**Problem to solve**. Filter the lines below, keeping each one that holds "AppDelegate".

**Records for this exercise**.
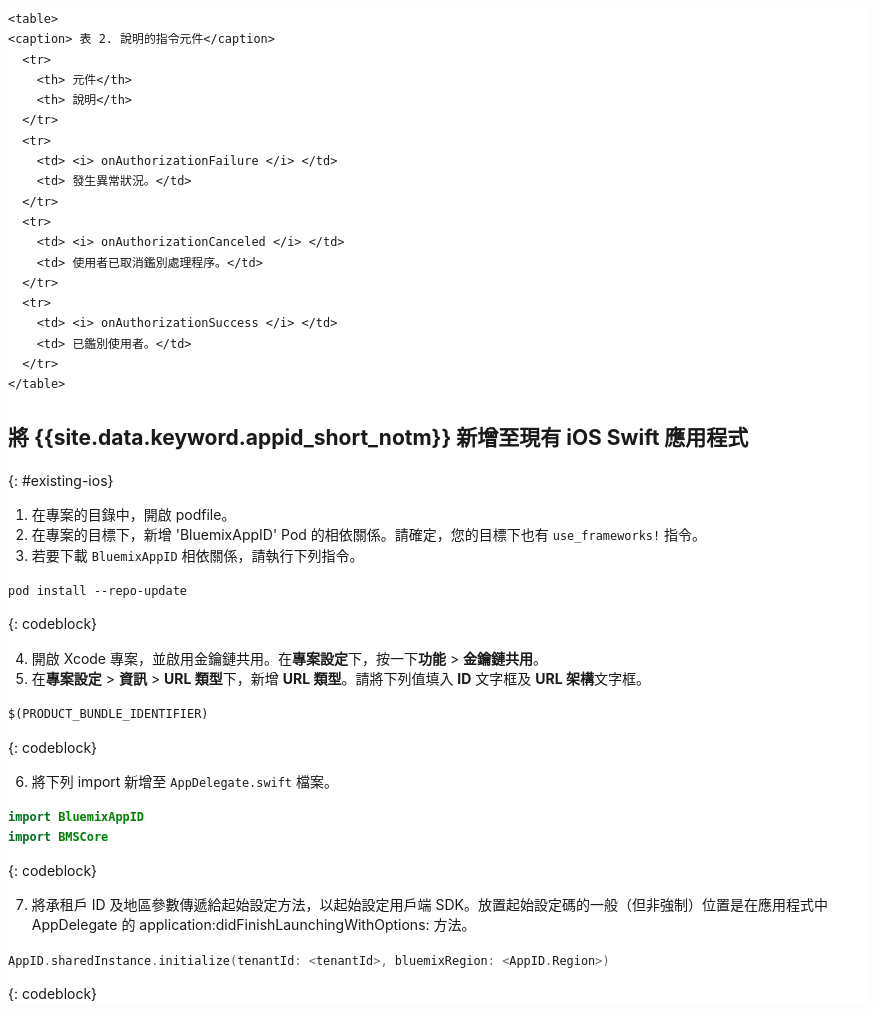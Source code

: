     <table>
    <caption> 表 2. 說明的指令元件</caption>
      <tr>
        <th> 元件</th>
        <th> 說明</th>
      </tr>
      <tr>
        <td> <i> onAuthorizationFailure </i> </td>
        <td> 發生異常狀況。</td>
      </tr>
      <tr>
        <td> <i> onAuthorizationCanceled </i> </td>
        <td> 使用者已取消鑑別處理程序。</td>
      </tr>
      <tr>
        <td> <i> onAuthorizationSuccess </i> </td>
        <td> 已鑑別使用者。</td>
      </tr>
    </table>

## 將 {{site.data.keyword.appid_short_notm}} 新增至現有 iOS Swift 應用程式
{: #existing-ios}

1. 在專案的目錄中，開啟 podfile。
2. 在專案的目標下，新增 'BluemixAppID' Pod 的相依關係。請確定，您的目標下也有 `use_frameworks!` 指令。
3. 若要下載 `BluemixAppID` 相依關係，請執行下列指令。

  ```
  pod install --repo-update
  ```
  {: codeblock}

4. 開啟 Xcode 專案，並啟用金鑰鏈共用。在**專案設定**下，按一下**功能** > **金鑰鏈共用**。
5. 在**專案設定** > **資訊** > **URL 類型**下，新增 **URL 類型**。請將下列值填入 **ID** 文字框及 **URL 架構**文字框。

  ```
  $(PRODUCT_BUNDLE_IDENTIFIER)
  ```
  {: codeblock}

6. 將下列 import 新增至 `AppDelegate.swift` 檔案。

  ```swift
  import BluemixAppID
  import BMSCore
  ```
  {: codeblock}

7. 將承租戶 ID 及地區參數傳遞給起始設定方法，以起始設定用戶端 SDK。放置起始設定碼的一般（但非強制）位置是在應用程式中 AppDelegate 的 application:didFinishLaunchingWithOptions: 方法。

  ```swift
  AppID.sharedInstance.initialize(tenantId: <tenantId>, bluemixRegion: <AppID.Region>)
  ```
  {: codeblock}
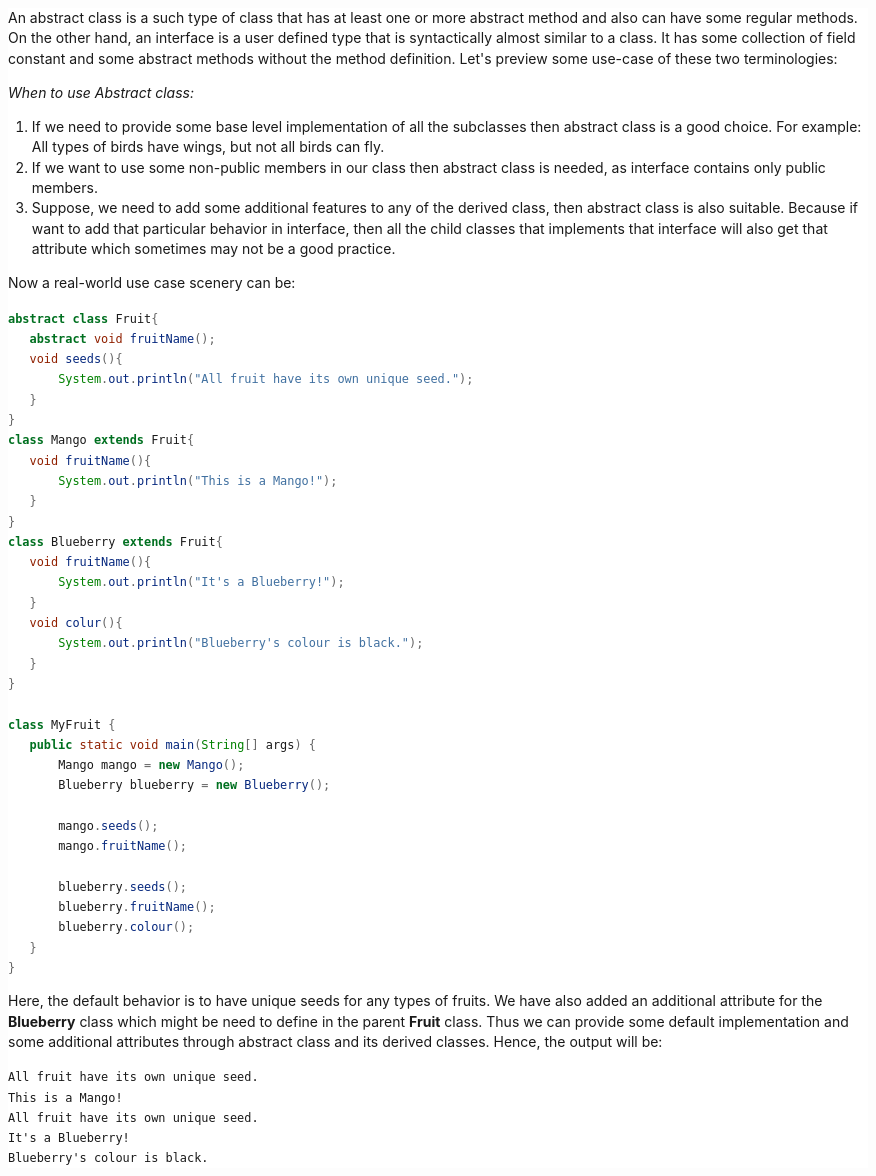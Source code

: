 An abstract class is a such type of class that has at least one or more abstract method and also can have some regular methods. On the other hand, an interface is a user defined type that is syntactically almost similar to a class. It has some collection of field constant and some abstract methods without the method definition.
Let's preview some use-case of these two terminologies:

*When to use Abstract class:*
1. If we need to provide some base level implementation of all the subclasses then abstract class is a good choice. For example: All types of birds have wings, but not all birds can fly.
2. If we want to use some non-public members in our class then abstract class is needed, as interface contains only public members.
3. Suppose, we need to add some additional features to any of the derived class, then abstract class is also suitable. Because if want to add that particular behavior in interface, then all the child classes that implements that interface will also get that attribute which sometimes may not be a good practice. 

Now a real-world use case scenery can be:
 ```java
 abstract class Fruit{
    abstract void fruitName();
    void seeds(){
        System.out.println("All fruit have its own unique seed.");
    }
}
class Mango extends Fruit{
    void fruitName(){
        System.out.println("This is a Mango!");
    }
}
class Blueberry extends Fruit{
    void fruitName(){
        System.out.println("It's a Blueberry!");
    }
    void colur(){
		System.out.println("Blueberry's colour is black.");
	}
}

class MyFruit {
    public static void main(String[] args) {
        Mango mango = new Mango();
        Blueberry blueberry = new Blueberry();
        
        mango.seeds();
        mango.fruitName();
        
        blueberry.seeds();
        blueberry.fruitName();
        blueberry.colour();
    }
}
 ```
Here, the default behavior is to have unique seeds for any types of fruits. We have also added an additional attribute for the **Blueberry** class which might be need to define in the parent **Fruit** class. Thus we can provide some default implementation and some additional attributes through abstract class and its derived classes. Hence, the output will be:
```
All fruit have its own unique seed.
This is a Mango!
All fruit have its own unique seed.
It's a Blueberry!
Blueberry's colour is black.
```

**Finished exercise**.
6. 將下列 import 新增至 `AppDelegate.swift` 檔案。
7. 將承租戶 ID 及地區參數傳遞給起始設定方法，以起始設定用戶端 SDK。放置起始設定碼的一般（但非強制）位置是在應用程式中 AppDelegate 的 application:didFinishLaunchingWithOptions: 方法。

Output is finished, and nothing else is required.